_What this task involves_
Every line containing the word "still" must be pulled from the records.

(Recorded data)
_____

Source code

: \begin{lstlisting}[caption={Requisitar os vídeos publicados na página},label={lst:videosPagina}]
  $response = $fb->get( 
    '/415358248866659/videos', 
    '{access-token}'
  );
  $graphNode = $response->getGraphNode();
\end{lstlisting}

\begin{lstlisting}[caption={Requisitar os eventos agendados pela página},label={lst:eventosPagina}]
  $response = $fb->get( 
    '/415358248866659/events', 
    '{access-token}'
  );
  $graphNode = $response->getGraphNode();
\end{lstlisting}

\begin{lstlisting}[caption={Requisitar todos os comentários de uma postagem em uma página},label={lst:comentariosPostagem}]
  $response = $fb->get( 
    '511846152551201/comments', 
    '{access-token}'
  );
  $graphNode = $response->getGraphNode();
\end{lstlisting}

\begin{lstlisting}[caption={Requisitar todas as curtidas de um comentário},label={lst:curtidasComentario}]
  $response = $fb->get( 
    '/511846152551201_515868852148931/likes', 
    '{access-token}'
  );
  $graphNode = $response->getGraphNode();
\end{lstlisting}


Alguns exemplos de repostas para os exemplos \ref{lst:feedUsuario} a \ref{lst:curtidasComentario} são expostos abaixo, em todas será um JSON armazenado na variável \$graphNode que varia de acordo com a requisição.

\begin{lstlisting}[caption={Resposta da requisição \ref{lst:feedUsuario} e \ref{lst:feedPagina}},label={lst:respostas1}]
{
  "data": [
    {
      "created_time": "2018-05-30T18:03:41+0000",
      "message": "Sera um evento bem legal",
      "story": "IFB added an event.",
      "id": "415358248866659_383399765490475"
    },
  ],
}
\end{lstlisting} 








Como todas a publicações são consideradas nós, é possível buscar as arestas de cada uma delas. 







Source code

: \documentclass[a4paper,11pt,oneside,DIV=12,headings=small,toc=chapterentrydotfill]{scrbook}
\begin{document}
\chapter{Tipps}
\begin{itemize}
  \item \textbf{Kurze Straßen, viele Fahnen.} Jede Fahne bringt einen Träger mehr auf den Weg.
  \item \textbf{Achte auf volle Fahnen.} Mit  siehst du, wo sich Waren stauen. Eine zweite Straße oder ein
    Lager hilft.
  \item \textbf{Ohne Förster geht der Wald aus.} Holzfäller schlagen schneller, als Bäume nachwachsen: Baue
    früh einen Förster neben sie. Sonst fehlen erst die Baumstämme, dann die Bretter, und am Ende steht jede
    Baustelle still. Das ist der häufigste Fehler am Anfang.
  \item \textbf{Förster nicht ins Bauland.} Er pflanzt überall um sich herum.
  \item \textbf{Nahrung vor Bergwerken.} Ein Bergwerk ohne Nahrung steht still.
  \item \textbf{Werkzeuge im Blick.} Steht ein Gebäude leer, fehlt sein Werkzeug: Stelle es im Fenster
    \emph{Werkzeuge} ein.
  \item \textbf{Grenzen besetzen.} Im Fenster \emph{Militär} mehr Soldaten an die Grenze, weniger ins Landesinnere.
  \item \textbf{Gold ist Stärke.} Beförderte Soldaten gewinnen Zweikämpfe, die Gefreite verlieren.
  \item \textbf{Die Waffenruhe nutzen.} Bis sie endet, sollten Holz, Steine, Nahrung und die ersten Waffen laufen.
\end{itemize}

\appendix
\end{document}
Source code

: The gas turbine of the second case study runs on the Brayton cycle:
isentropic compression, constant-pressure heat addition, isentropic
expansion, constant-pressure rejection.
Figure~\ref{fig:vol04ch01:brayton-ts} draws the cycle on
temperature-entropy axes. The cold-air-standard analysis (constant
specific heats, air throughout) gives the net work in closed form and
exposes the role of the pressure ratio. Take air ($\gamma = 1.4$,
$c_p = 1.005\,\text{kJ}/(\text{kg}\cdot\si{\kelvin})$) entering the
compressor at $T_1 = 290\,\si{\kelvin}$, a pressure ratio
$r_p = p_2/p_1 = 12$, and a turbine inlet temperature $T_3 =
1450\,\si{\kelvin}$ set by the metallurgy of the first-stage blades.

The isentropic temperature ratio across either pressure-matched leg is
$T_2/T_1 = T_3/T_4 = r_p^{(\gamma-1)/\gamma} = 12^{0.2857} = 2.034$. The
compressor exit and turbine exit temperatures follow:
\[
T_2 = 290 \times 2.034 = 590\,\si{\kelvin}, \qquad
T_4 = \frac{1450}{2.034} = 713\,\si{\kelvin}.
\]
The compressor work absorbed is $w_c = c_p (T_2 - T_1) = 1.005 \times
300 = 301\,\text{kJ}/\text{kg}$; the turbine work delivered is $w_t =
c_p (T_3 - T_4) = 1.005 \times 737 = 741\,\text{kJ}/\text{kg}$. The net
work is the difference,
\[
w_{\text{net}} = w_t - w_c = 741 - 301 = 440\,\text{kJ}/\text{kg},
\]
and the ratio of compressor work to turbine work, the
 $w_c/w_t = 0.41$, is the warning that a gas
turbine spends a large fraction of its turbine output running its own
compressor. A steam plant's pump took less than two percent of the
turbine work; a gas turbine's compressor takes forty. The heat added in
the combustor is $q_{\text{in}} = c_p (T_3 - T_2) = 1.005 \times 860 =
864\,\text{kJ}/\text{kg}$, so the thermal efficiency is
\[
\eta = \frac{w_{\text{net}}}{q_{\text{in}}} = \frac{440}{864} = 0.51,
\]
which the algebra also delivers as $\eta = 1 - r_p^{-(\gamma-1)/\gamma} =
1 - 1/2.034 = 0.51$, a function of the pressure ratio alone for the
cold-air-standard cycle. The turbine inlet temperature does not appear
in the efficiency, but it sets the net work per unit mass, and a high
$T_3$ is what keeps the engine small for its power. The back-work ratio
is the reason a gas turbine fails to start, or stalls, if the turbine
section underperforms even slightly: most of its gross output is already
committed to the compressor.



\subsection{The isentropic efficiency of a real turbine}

_____

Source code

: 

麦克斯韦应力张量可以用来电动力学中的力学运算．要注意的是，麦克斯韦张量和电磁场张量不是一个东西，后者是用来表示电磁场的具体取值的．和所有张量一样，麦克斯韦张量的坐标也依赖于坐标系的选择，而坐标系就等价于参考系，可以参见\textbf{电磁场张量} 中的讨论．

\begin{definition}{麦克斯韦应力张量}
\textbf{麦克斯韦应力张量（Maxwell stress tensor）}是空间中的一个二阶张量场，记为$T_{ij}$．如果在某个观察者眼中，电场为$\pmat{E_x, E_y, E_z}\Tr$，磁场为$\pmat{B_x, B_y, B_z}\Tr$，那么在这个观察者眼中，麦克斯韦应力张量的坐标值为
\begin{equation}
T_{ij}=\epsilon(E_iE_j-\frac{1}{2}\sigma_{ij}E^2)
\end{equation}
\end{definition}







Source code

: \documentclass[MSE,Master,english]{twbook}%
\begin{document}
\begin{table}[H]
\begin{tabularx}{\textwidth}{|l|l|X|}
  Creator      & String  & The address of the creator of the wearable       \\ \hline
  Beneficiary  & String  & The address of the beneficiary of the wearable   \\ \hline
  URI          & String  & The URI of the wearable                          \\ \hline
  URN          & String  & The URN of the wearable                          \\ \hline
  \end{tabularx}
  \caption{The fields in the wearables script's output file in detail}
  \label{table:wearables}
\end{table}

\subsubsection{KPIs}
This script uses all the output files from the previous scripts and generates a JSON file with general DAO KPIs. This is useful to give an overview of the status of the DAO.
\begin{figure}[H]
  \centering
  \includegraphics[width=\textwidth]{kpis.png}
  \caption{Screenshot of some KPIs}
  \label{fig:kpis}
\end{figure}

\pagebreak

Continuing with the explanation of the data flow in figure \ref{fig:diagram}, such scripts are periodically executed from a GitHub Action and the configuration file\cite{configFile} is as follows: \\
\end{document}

_____

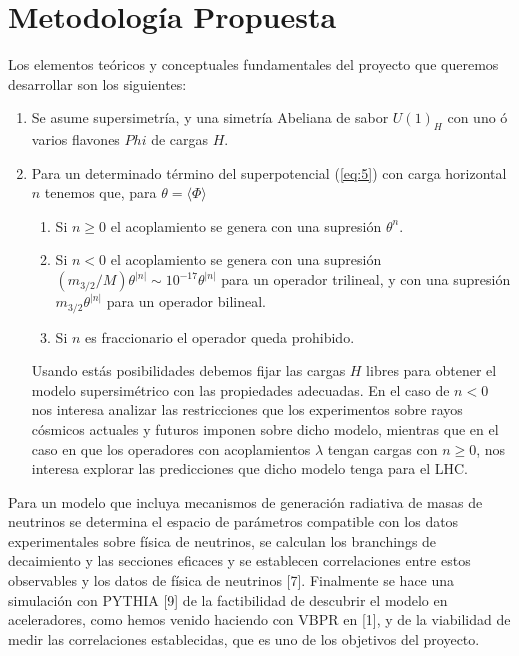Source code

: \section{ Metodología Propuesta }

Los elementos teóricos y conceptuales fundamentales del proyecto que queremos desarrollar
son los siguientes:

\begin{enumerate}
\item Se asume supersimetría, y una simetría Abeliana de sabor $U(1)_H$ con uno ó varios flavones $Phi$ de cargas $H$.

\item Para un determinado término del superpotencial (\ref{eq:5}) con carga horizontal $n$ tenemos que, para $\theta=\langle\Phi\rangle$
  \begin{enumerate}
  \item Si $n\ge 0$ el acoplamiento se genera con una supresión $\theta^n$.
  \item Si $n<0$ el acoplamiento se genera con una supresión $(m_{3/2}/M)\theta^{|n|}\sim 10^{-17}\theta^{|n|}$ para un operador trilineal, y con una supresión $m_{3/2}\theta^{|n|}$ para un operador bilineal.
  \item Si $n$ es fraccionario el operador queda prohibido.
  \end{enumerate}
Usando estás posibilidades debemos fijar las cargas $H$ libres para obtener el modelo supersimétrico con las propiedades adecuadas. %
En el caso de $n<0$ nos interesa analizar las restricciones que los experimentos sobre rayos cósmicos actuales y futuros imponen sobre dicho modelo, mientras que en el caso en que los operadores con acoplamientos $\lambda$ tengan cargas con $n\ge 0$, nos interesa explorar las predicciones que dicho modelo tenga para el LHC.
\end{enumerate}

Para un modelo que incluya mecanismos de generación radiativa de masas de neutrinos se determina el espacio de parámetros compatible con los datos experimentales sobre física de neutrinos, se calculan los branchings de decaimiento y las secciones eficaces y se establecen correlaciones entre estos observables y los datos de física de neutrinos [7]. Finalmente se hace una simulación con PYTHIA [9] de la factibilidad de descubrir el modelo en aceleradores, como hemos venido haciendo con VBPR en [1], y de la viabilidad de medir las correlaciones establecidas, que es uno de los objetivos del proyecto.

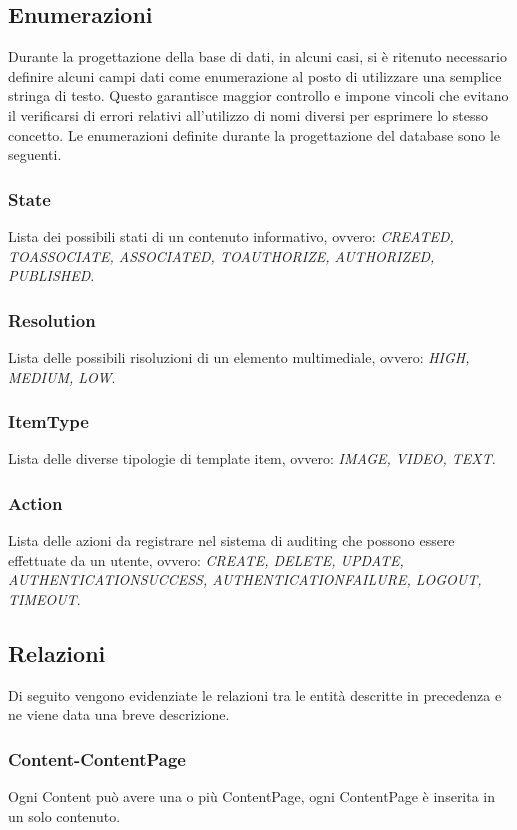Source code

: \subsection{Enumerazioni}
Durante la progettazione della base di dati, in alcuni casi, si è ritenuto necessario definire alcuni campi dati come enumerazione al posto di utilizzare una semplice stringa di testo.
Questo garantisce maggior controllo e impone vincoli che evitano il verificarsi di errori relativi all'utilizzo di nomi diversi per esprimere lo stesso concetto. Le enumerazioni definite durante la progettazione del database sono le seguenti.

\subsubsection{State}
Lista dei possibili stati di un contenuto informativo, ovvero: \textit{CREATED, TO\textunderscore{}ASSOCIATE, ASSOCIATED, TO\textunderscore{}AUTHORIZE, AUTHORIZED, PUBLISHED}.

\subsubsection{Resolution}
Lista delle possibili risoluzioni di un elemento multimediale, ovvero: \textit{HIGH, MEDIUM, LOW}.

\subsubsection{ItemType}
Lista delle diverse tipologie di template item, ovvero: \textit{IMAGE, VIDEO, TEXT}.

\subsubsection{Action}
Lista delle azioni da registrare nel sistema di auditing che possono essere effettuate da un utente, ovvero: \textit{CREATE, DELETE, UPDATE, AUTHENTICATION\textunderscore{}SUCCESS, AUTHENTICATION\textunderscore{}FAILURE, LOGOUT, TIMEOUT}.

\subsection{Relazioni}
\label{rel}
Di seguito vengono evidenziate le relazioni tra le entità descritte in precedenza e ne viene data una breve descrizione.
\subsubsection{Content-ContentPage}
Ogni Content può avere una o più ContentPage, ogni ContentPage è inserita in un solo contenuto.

_____

_Answer space_
    Baustelle still. Das ist der häufigste Fehler am Anfang.
  \item \textbf{Nahrung vor Bergwerken.} Ein Bergwerk ohne Nahrung steht still.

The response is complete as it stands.